■ **ASSIGNMENT**
Find the word "OpenID" in the data. Return every line where it appears.

[Collected data]
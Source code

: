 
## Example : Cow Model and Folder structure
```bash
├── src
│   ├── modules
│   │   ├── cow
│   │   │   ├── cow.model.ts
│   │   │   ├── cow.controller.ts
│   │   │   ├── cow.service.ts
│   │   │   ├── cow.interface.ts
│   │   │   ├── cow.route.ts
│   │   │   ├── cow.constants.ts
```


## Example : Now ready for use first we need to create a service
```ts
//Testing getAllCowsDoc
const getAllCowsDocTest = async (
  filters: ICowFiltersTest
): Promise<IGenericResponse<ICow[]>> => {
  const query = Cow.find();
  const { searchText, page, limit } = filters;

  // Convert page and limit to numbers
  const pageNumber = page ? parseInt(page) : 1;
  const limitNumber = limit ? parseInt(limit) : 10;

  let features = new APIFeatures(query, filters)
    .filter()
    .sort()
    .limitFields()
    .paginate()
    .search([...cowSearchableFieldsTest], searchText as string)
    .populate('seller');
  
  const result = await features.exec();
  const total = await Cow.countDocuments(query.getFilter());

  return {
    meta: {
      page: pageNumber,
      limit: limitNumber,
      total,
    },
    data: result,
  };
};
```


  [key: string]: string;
---
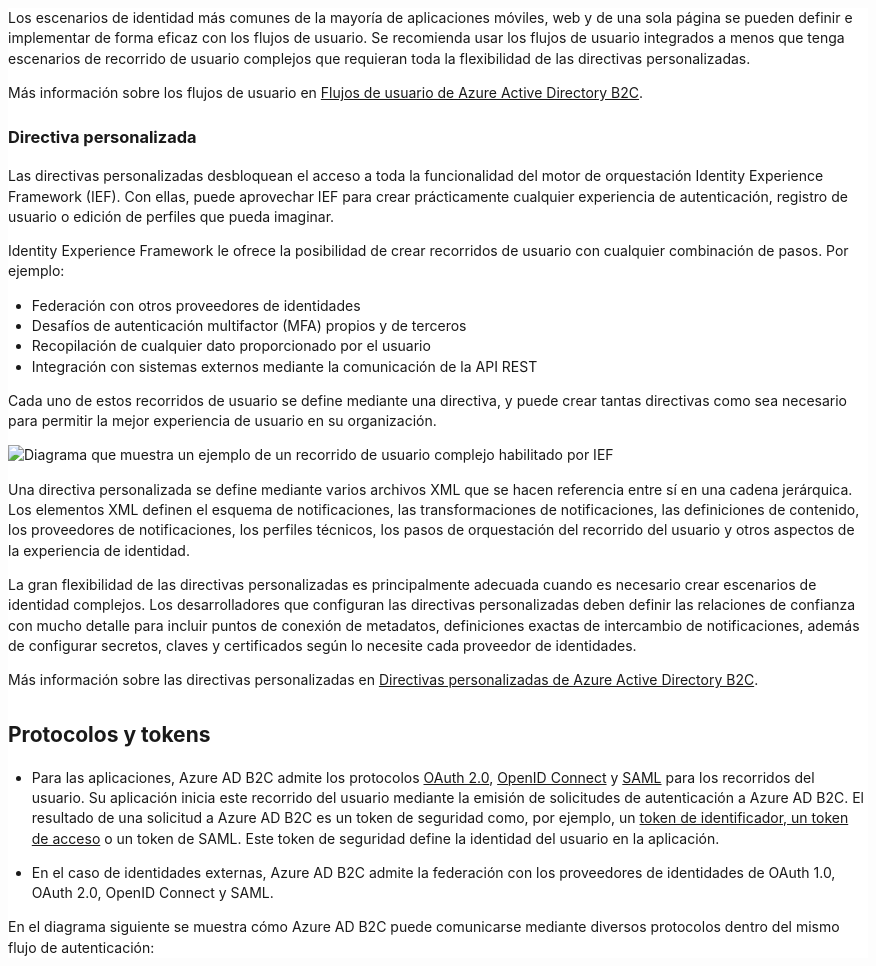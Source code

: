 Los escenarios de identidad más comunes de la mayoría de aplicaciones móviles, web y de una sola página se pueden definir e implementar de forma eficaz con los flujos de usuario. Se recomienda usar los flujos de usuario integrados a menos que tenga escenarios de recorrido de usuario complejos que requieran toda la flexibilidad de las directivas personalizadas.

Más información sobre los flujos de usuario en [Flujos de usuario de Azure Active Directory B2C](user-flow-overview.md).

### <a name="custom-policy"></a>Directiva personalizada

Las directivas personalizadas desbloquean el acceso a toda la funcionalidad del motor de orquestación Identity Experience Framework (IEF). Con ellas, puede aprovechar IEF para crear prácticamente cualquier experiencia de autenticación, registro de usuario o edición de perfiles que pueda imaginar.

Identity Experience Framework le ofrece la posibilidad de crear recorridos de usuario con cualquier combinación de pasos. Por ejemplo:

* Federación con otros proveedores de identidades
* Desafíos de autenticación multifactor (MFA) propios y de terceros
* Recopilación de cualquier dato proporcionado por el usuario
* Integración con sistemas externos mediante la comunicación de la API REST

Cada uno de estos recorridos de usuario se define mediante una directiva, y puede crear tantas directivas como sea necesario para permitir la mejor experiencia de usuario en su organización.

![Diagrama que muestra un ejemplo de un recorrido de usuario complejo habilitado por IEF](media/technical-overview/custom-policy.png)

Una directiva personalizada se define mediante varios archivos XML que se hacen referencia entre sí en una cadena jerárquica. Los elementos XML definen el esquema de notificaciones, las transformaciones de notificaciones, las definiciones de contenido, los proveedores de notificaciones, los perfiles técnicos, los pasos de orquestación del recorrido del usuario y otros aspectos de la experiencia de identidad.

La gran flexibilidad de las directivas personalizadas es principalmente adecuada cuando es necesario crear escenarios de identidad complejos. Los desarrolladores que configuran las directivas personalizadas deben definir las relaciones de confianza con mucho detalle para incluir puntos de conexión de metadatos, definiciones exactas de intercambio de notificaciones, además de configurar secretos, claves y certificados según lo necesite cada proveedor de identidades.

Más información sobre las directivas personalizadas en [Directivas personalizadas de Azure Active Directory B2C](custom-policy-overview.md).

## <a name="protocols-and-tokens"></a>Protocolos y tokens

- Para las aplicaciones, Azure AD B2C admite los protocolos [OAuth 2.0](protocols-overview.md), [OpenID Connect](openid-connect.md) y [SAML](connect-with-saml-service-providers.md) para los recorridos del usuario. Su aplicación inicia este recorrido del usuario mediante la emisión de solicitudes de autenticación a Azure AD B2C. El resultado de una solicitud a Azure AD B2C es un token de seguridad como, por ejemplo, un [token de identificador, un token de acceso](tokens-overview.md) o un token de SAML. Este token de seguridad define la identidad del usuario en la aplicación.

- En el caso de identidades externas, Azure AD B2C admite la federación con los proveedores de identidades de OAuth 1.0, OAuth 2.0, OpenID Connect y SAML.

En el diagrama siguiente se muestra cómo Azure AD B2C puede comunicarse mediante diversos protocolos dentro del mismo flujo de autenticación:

■ **ANSWER BELOW**
- Para las aplicaciones, Azure AD B2C admite los protocolos [OAuth 2.0](protocols-overview.md), [OpenID Connect](openid-connect.md) y [SAML](connect-with-saml-service-providers.md) para los recorridos del usuario. Su aplicación inicia este recorrido del usuario mediante la emisión de solicitudes de autenticación a Azure AD B2C. El resultado de una solicitud a Azure AD B2C es un token de seguridad como, por ejemplo, un [token de identificador, un token de acceso](tokens-overview.md) o un token de SAML. Este token de seguridad define la identidad del usuario en la aplicación.
- En el caso de identidades externas, Azure AD B2C admite la federación con los proveedores de identidades de OAuth 1.0, OAuth 2.0, OpenID Connect y SAML.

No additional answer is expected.